Historically, Failure to Pay was perhaps the most clear-cut
Credit Event. However, the simplicity of the definition has been
taken advantage of in recent years in the context of defaults
engineered by market participants with the cooperation of the
reference entity (so-called narrowly tailored Credit Event). In
order to prevent misuse, narrowly tailored Credit Event terms have
been incorporated into corporate CDS contracts and now require a
payment failure to result from or in a credit deterioration of the
reference entity in order for a Failure to Pay Credit Event to
occur. The relevant amendment became effective on January 27, 2020,
for most CDS contracts. It specified that a failure to pay will not
be deemed a Failure to Pay Credit Event if it doesn’t directly
or indirectly result from (or in) the deterioration of an
entity’s creditworthiness or financial condition, as long as
the Confirmation includes a credit deterioration requirement.

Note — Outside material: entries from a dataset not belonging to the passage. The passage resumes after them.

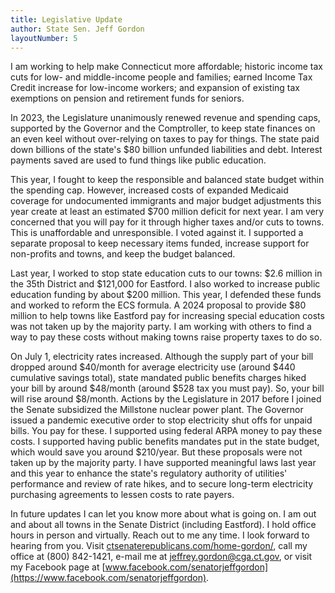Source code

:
```yaml
---
title: Legislative Update
author: State Sen. Jeff Gordon
layoutNumber: 5
---
```


I am working to help make Connecticut more affordable; historic income
tax cuts for low- and middle-income people and families; earned Income
Tax Credit increase for low-income workers; and expansion of existing
tax exemptions on pension and retirement funds for seniors.

In 2023, the Legislature unanimously renewed revenue and spending caps,
supported by the Governor and the Comptroller, to keep state finances on
an even keel without over-relying on taxes to pay for things. The state
paid down billions of the state's \$80 billion unfunded liabilities and
debt. Interest payments saved are used to fund things like public
education.

This year, I fought to keep the responsible and balanced state budget
within the spending cap. However, increased costs of expanded Medicaid
coverage for undocumented immigrants and major budget adjustments this
year create at least an estimated \$700 million deficit for next year. I
am very concerned that you will pay for it through higher taxes and/or
cuts to towns. This is unaffordable and unresponsible. I voted against
it. I supported a separate proposal to keep necessary items funded,
increase support for non-profits and towns, and keep the budget
balanced.

Last year, I worked to stop state education cuts to our towns: \$2.6
million in the 35th District and \$121,000 for Eastford. I also worked
to increase public education funding by about \$200 million. This year,
I defended these funds and worked to reform the ECS formula. A 2024
proposal to provide \$80 million to help towns like Eastford pay for
increasing special education costs was not taken up by the majority
party. I am working with others to find a way to pay these costs without
making towns raise property taxes to do so.

On July 1, electricity rates increased. Although the supply part of your
bill dropped around \$40/month for average electricity use (around \$440
cumulative savings total), state mandated public benefits charges hiked
your bill by around \$48/month (around \$528 tax you must pay). So, your
bill will rise around \$8/month. Actions by the Legislature in 2017
before I joined the Senate subsidized the Millstone nuclear power plant.
The Governor issued a pandemic executive order to stop electricity shut
offs for unpaid bills. You pay for these. I supported using federal ARPA
money to pay these costs. I supported having public benefits mandates
put in the state budget, which would save you around \$210/year. But
these proposals were not taken up by the majority party. I have
supported meaningful laws last year and this year to enhance the state's
regulatory authority of utilities' performance and review of rate hikes,
and to secure long-term electricity purchasing agreements to lessen
costs to rate payers.

In future updates I can let you know more about what is going on. I am
out and about all towns in the Senate District (including Eastford). I
hold office hours in person and virtually. Reach out to me any time. I
look forward to hearing from you. Visit
[ctsenaterepublicans.com/home-gordon/](https://ctsenaterepublicans.com/home-gordon/), call my office at (800)
842-1421, e-mail me at [jeffrey.gordon@cga.ct.gov](mailto:jeffrey.gordon@cga.ct.gov), or visit my Facebook
page at [www.facebook.com/senatorjeffgordon](https://www.facebook.com/senatorjeffgordon).
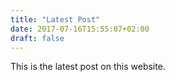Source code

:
 ```yaml
---
title: "Latest Post"
date: 2017-07-16T15:55:07+02:00
draft: false
---
```



This is the latest post on this website.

ISDA also published interpretive
guidance
setting out certain factors that the relevant DC
should take into account when considering a Failure to Pay Credit
Event. These factors are only indicators of whether a deterioration
in creditworthiness is implicated (or not) and are not intended to
be exhaustive or conclusive.

This interpretative guidance introduces an element of
subjectivity (and, therefore, uncertainty) into the DC’s
determination for the Failure to Pay Credit Event. While the added
uncertainty is designed to serve as deterrent against market
participants’ misuse of the Definitions to their economic
advantage, it makes the product somewhat less predictable and
potentially more susceptible to inaccurate determinations.

Bankruptcy

The Bankruptcy Credit Event is, in most circumstances, a
clear-cut event as it typically involves a bankruptcy or other
insolvency filing. That said, certain prongs of the definition,
such as those relating to proceedings seeking “similar relief
under any bankruptcy or insolvency law or other law affecting
creditors’ rights,” are relatively complex and their
resolution may require fair amount of analysis. Bankruptcy is
defined as follows:

“Bankruptcy” means the Reference Entity (a) is
dissolved (other than pursuant to a consolidation, amalgamation or
merger), (b) becomes insolvent or is unable to pay its debts or
fails or admits in writing in a judicial, regulatory or
administrative proceeding or filing its inability generally to pay
its debts as they become due, (c) makes a general assignment,
arrangement, scheme or composition with or for the benefit of its
creditors generally, or such a general assignment, arrangement,
scheme or composition becomes effective, (d) institutes or has
instituted against it a proceeding seeking a judgment of insolvency
or bankruptcy or any other similar relief under any bankruptcy or
insolvency law or other law affecting creditors’ rights, or a
petition is presented for its winding-up or liquidation, and, in
the case of any such proceeding or petition instituted or presented
against it, such proceeding or petition (i) results in a judgment
of insolvency or bankruptcy or the entry of an order for relief or
the making of an order for its winding-up or liquidation, or (ii)
is not dismissed, discharged, stayed or restrained in each case
within thirty calendar days of the institution or presentation
thereof, (e) has a resolution passed for its winding-up or
liquidation (other than pursuant to a consolidation, amalgamation
or merger), (f) seeks or becomes subject to the appointment of an
administrator, provisional liquidator, conservator, receiver,
trustee, custodian or other similar official for it or for all or
substantially all its assets, (g) has a secured party take
possession of all or substantially all its assets or has a
distress, execution, attachment, sequestration or other legal
process levied, enforced or sued on or against all or substantially
all its assets and such secured party maintains possession, or any
such process is not dismissed, discharged, stayed or restrained, in
each case within thirty calendar days thereafter, or (h) causes or
is subject to any event with respect to it which, under the
applicable laws of any jurisdiction, has an analogous effect to any
of the events specified in Sections 4.2(a) to (g).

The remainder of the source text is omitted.